The Governor looked at the writing and said with a sarcastic smile, “Well, we shan’t ask you to correspond with the Tsar.”

§2

While I was still at Perm, I had heard much about Tufáyev, but the reality far surpassed all my expectations.

There is no person or thing too monstrous for the conditions of Russian life to produce.

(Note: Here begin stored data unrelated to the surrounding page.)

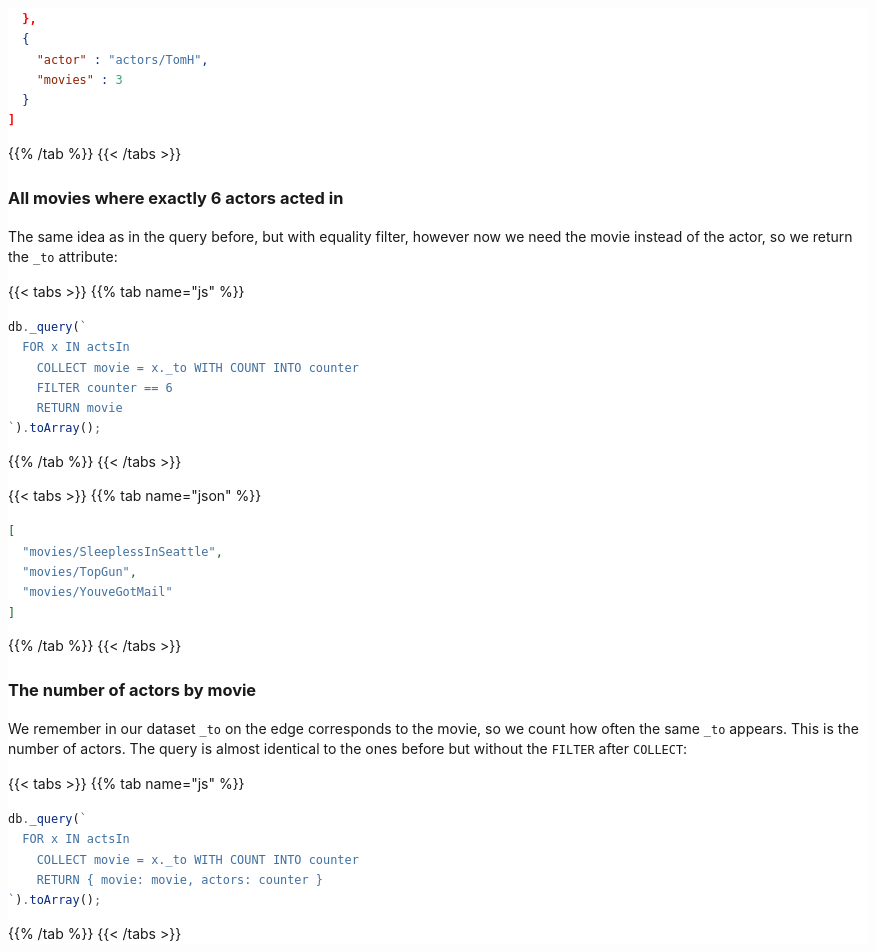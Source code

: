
 ```json
  },
  {
    "actor" : "actors/TomH",
    "movies" : 3
  }
]
```
{{% /tab %}}
{{< /tabs >}}

### All movies where exactly 6 actors acted in

The same idea as in the query before, but with equality filter, however now we
need the movie instead of the actor, so we return the `_to` attribute:

{{< tabs >}}
{{% tab name="js" %}}
```js
db._query(`
  FOR x IN actsIn
    COLLECT movie = x._to WITH COUNT INTO counter
    FILTER counter == 6
    RETURN movie
`).toArray();
```
{{% /tab %}}
{{< /tabs >}}

{{< tabs >}}
{{% tab name="json" %}}
```json
[
  "movies/SleeplessInSeattle",
  "movies/TopGun",
  "movies/YouveGotMail"
]
```
{{% /tab %}}
{{< /tabs >}}

### The number of actors by movie

We remember in our dataset `_to` on the edge corresponds to the movie, so we
count how often the same `_to` appears. This is the number of actors. The query
is almost identical to the ones before but without the `FILTER` after `COLLECT`:

{{< tabs >}}
{{% tab name="js" %}}
```js
db._query(`
  FOR x IN actsIn
    COLLECT movie = x._to WITH COUNT INTO counter
    RETURN { movie: movie, actors: counter }
`).toArray();
```
{{% /tab %}}
{{< /tabs >}}
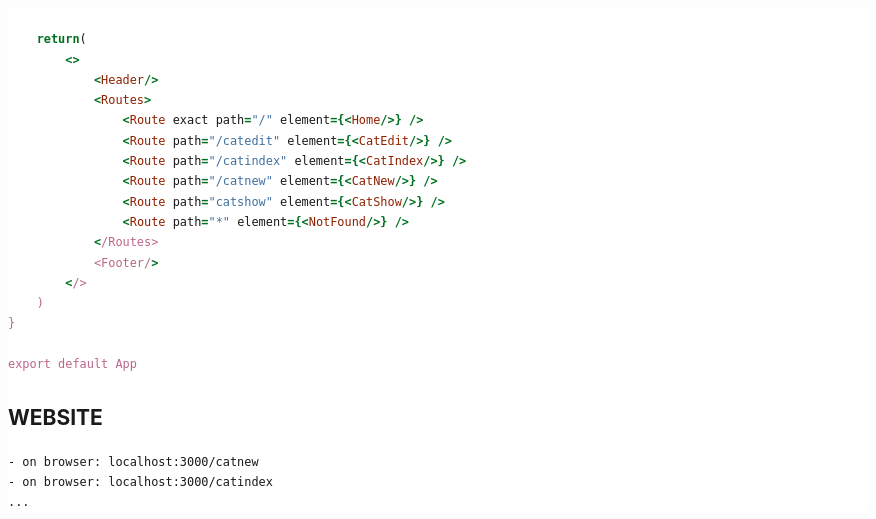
 ``` ruby (rf shortcut)

    return(
        <>
            <Header/>
            <Routes>
                <Route exact path="/" element={<Home/>} />
                <Route path="/catedit" element={<CatEdit/>} />
                <Route path="/catindex" element={<CatIndex/>} />
                <Route path="/catnew" element={<CatNew/>} />
                <Route path="catshow" element={<CatShow/>} />
                <Route path="*" element={<NotFound/>} />
            </Routes>
            <Footer/>
        </>
    )
}

export default App
```
## WEBSITE
    - on browser: localhost:3000/catnew
    - on browser: localhost:3000/catindex
    ... 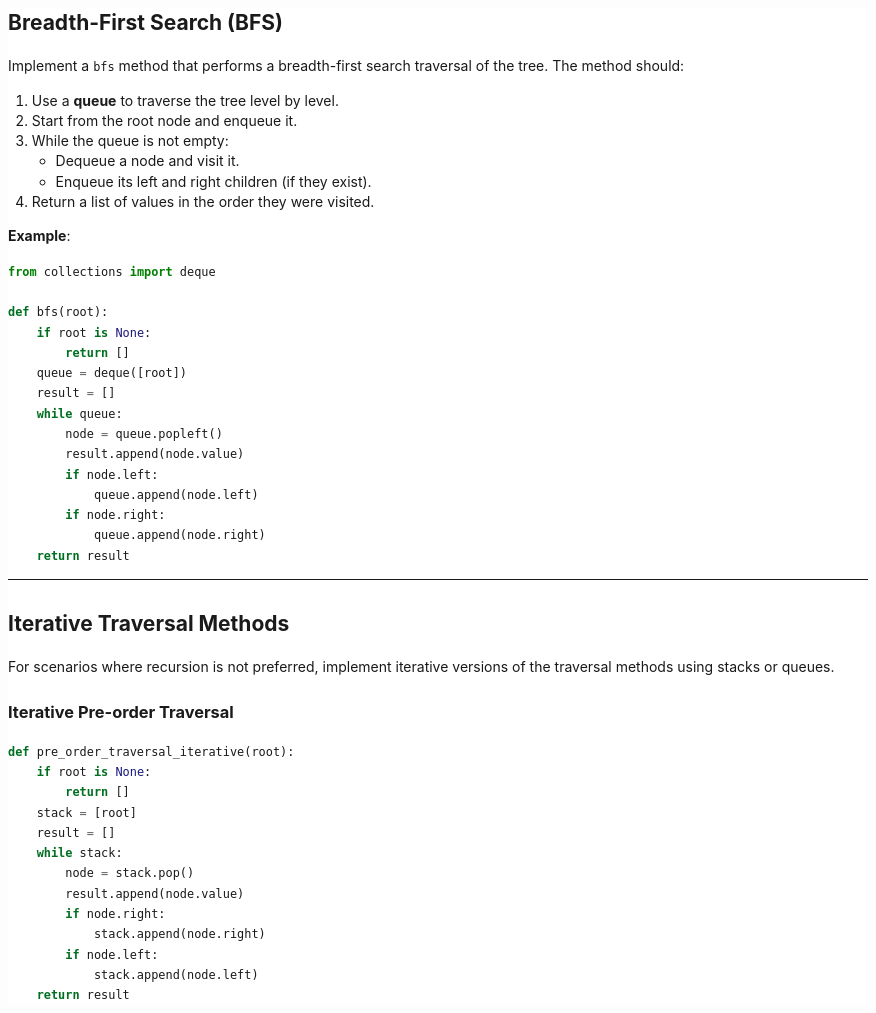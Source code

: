 
## Breadth-First Search (BFS) <a name="breadth-first-search"></a>

Implement a `bfs` method that performs a breadth-first search traversal of the tree. The method should:

1. Use a **queue** to traverse the tree level by level.
2. Start from the root node and enqueue it.
3. While the queue is not empty:
   - Dequeue a node and visit it.
   - Enqueue its left and right children (if they exist).
4. Return a list of values in the order they were visited.

**Example**:
```python
from collections import deque

def bfs(root):
    if root is None:
        return []
    queue = deque([root])
    result = []
    while queue:
        node = queue.popleft()
        result.append(node.value)
        if node.left:
            queue.append(node.left)
        if node.right:
            queue.append(node.right)
    return result
```

---

## Iterative Traversal Methods <a name="iterative-traversal-methods"></a>

For scenarios where recursion is not preferred, implement iterative versions of the traversal methods using stacks or queues.

### Iterative Pre-order Traversal
```python
def pre_order_traversal_iterative(root):
    if root is None:
        return []
    stack = [root]
    result = []
    while stack:
        node = stack.pop()
        result.append(node.value)
        if node.right:
            stack.append(node.right)
        if node.left:
            stack.append(node.left)
    return result
```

He was born at Tobolsk. His father was, I believe, an exile and belonged to the lowest and poorest class of free Russians. At thirteen he joined a band of strolling players, who wandered from fair to fair, dancing on the tight rope, turning somersaults, and so on. With them he went all the way from Tobolsk to the Polish provinces, making mirth for the lieges. He was arrested there on some charge unknown to me, and then, because he had no passport, sent back on foot to Tobolsk as a vagabond, together with a gang of convicts. His mother was now a widow and living in extreme poverty; he rebuilt the stove in her house with his own hands, when it came to pieces. He had to seek a trade of some kind; the boy learned to read and write and got employment as a clerk in the town office. Naturally quick-witted, he had profited by the variety of his experience; he had learned much from the troupe of acrobats, and as much from the gang of convicts in whose company he had tramped from one end of Russia to the other. He soon became a sharp man of business.